Idea: String Provenance GitHub issue

• The Idea
• Why This Would Be Powerful
Why It's Deferred
- • File caching as a partial mitigation
• Things to Think About When Revisiting
• Relation to the Current Trust Model

vibecode

{"vibecode": {
    "doc": "string-provenance",
    "role": "speculative high-security feature: every string carries its full construction history via base strings and query strings, so operations track full provenance back to original sources",
    "key_concepts": ["string_provenance", "base_string_vs_query_string",
        "construction_history", "opt_in_high_security"],
    "status": "brainstorm"
}}

Not implemented. Probably too expensive and complicated for the current implementation, but worth recording so future decisions can build on it. A reasonable direction is for this to eventually be an opt-in feature for a higher level of security, not the default behavior of the runtime.

The Idea GitHub issue

Every string carries its complete construction history — not just "this string exists and is tainted," but the full record of every operation and every original source that went into building it. You wouldn't just know what a string is; you would know every step that produced it and where those original strings came from.

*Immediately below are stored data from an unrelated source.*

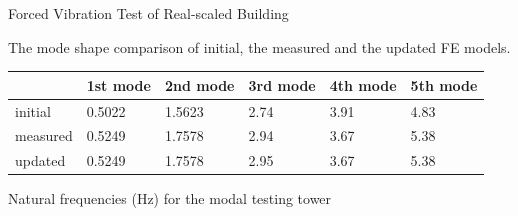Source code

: \documentclass[usepdftitle=false]{beamer}
\begin{document}
\begin{frame}{Forced Vibration Test of Real-scaled Building}
\begin{figure}[!ht]
\centering
\setcounter{subfigure}{0}
\label{fig:7-6}
\end{figure}
The mode shape comparison of initial, the measured and the updated FE models.

\begin{table}[ht]
\centering
\begin{tabularx}{\textwidth}{@{}X|X|X|X|X|X@{}}
\toprule[1pt]\midrule[0.3pt]
& 1st mode & 2nd mode & 3rd mode & 4th mode & 5th mode\\ \midrule[0.3pt]
initial & 0.5022 & 1.5623 & 2.74 & 3.91 & 4.83\\
measured& 0.5249 & 1.7578 & 2.94 & 3.67 & 5.38\\
updated & 0.5249 & 1.7578 & 2.95 & 3.67 & 5.38\\
\bottomrule
\end{tabularx}
\label{tab:7-3}
\end{table}
Natural frequencies (Hz) for the modal testing tower
\end{frame}
\end{document}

The mechanism is two kinds of string:

Base strings — original strings that physically exist somewhere. They are the only strings actually stored in memory (or on disk, if cached out). Every base string has a source (a file location, a request field, an eval origin, a function's output, etc.).
Query strings — what the developer manipulates. A query string is not a string at all in the storage sense; it is a description of a query against one or more base strings or other query strings. Operations on query strings produce new query strings, not new content.

The developer does not interact with base strings directly. From the developer's point of view, base strings and query strings have the same methods and behave the same way. The distinction is internal.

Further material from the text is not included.